ECE2019 Poster Presentations Adrenal and Neuroendocrine Tumours 1 (60 abstracts)
1National institute of Nutrition, Tunis, Tunisia; 2M8 Endocrine Department, Charles Nicoles Hospital, Tunis, Tunisia.
High blood pressure of endocrine origin remains a rare cause of hypertension. The interest of the research of endocrine hypertension lies in the severity of certain forms and its potentially curable and reversible nature, hence the interest of oriented screening. The aim of our work was to study the profile of endocrine hypertension among a population suffering from secondary diabetes. This is a retrospective descriptive study of 55 patients followed in endocrinology department of the M8 ward, Charles Nicole Hospital, Tunis between 1985 and 2015. Dysthyroidism was excluded. The average age of our population was 44.85±12.74 years with a female predominance of 72.2%. It included Cushings syndrome in 40.7%, acromegaly in 22.2%, pheochromocytoma in 16.7% and primary hyperaldosteronism in 20.4% of cases. Mean systolic and diastolic arterial pressures were 166.3±23.2 mmHg and 97.00±15.2 mmHg, respectively. Hypertension was severe in 31.5% and resistant in 13% of cases. It was controlled by tritherapy in 22.2%, dual therapy in 24.1% and monotherapy in 27.8% of cases.
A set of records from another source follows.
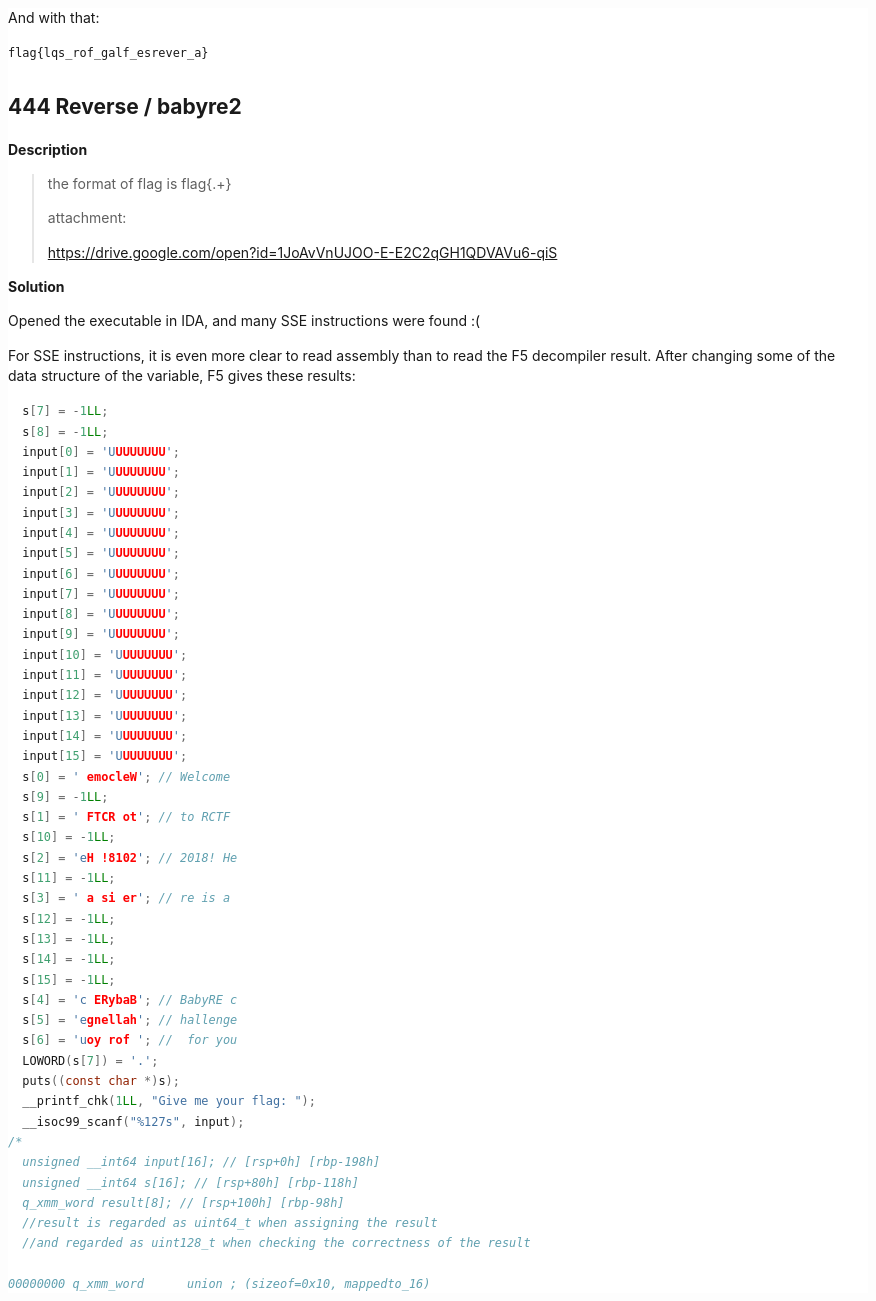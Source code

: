 And with that:

`flag{lqs_rof_galf_esrever_a}`

## 444 Reverse / babyre2 ###

**Description**

> the format of flag is flag{.+}
> 
> attachment:
> 
> https://drive.google.com/open?id=1JoAvVnUJOO-E-E2C2qGH1QDVAVu6-qiS

**Solution**

Opened the executable in IDA, and many SSE instructions were found :\(

For SSE instructions, it is even more clear to read assembly than to read the F5 decompiler result. After changing some of the data structure of the variable, F5 gives these results:

```c
  s[7] = -1LL;
  s[8] = -1LL;
  input[0] = 'UUUUUUUU';
  input[1] = 'UUUUUUUU';
  input[2] = 'UUUUUUUU';
  input[3] = 'UUUUUUUU';
  input[4] = 'UUUUUUUU';
  input[5] = 'UUUUUUUU';
  input[6] = 'UUUUUUUU';
  input[7] = 'UUUUUUUU';
  input[8] = 'UUUUUUUU';
  input[9] = 'UUUUUUUU';
  input[10] = 'UUUUUUUU';
  input[11] = 'UUUUUUUU';
  input[12] = 'UUUUUUUU';
  input[13] = 'UUUUUUUU';
  input[14] = 'UUUUUUUU';
  input[15] = 'UUUUUUUU';
  s[0] = ' emocleW'; // Welcome
  s[9] = -1LL;
  s[1] = ' FTCR ot'; // to RCTF
  s[10] = -1LL;
  s[2] = 'eH !8102'; // 2018! He
  s[11] = -1LL;
  s[3] = ' a si er'; // re is a
  s[12] = -1LL;
  s[13] = -1LL;
  s[14] = -1LL;
  s[15] = -1LL;
  s[4] = 'c ERybaB'; // BabyRE c
  s[5] = 'egnellah'; // hallenge
  s[6] = 'uoy rof '; //  for you
  LOWORD(s[7]) = '.';
  puts((const char *)s);
  __printf_chk(1LL, "Give me your flag: ");
  __isoc99_scanf("%127s", input);
/*
  unsigned __int64 input[16]; // [rsp+0h] [rbp-198h]
  unsigned __int64 s[16]; // [rsp+80h] [rbp-118h]
  q_xmm_word result[8]; // [rsp+100h] [rbp-98h]
  //result is regarded as uint64_t when assigning the result
  //and regarded as uint128_t when checking the correctness of the result
 
00000000 q_xmm_word      union ; (sizeof=0x10, mappedto_16)
```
We did not find a correlation between the severity of hypertension and the baseline hormonal level. After remission of the underlying endocrinopathy, blood pressure was statistically improved in all cases. Antihypertensive treatment was even discontinued in 61.1% of patients with Cushings syndrome, 66.7% of acromegalic patients, 44.4% of patients with pheochromocytoma and 9.1% of patients with primary hyperaldosteronism. Endocrine hypertension is a severe but often curable form of high blood pressure. Associated with diabetes, it increases cardiovascular risk during endocrinopathies. It is therefore imperative to detect and balance it while waiting for the treatment of the underlying endocrinopathy.